TASK STATEMENT -> For this exercise, restate every line below word for word and drop the images.
═════ DATASET RECORDS ═════
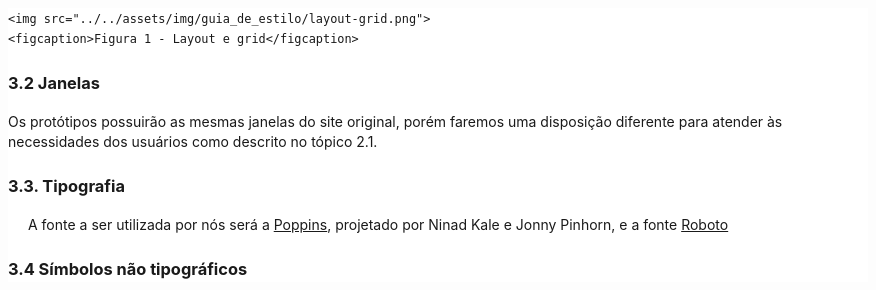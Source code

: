     <img src="../../assets/img/guia_de_estilo/layout-grid.png">
    <figcaption>Figura 1 - Layout e grid</figcaption>
</figure>

### 3.2 Janelas

Os protótipos possuirão as mesmas janelas do site original, porém faremos uma disposição diferente para atender às necessidades dos usuários como descrito no tópico 2.1.

### 3.3. Tipografia

<p style="text-indent: 20px; text-align: justify">
A fonte a ser utilizada por nós será a <a href="https://fonts.google.com/specimen/Poppins?preview.text_type=custom" target="_blank">Poppins</a>, projetado por Ninad Kale e Jonny Pinhorn, e a fonte <a href="https://fonts.googleapis.com/css2?family=Roboto:wght@100&display=swap" target="_blank">Roboto</a>
</p>

### 3.4 Símbolos não tipográficos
═════
TASK RESULT ->
Source code

:     <img src="../../assets/img/guia_de_estilo/layout-grid.png">
    <figcaption>Figura 1 - Layout e grid</figcaption>
</figure>

### 3.2 Janelas

Os protótipos possuirão as mesmas janelas do site original, porém faremos uma disposição diferente para atender às necessidades dos usuários como descrito no tópico 2.1.

### 3.3. Tipografia

<p style="text-indent: 20px; text-align: justify">
A fonte a ser utilizada por nós será a <a href="https://fonts.google.com/specimen/Poppins?preview.text_type=custom" target="_blank">Poppins</a>, projetado por Ninad Kale e Jonny Pinhorn, e a fonte <a href="https://fonts.googleapis.com/css2?family=Roboto:wght@100&display=swap" target="_blank">Roboto</a>
</p>

### 3.4 Símbolos não tipográficos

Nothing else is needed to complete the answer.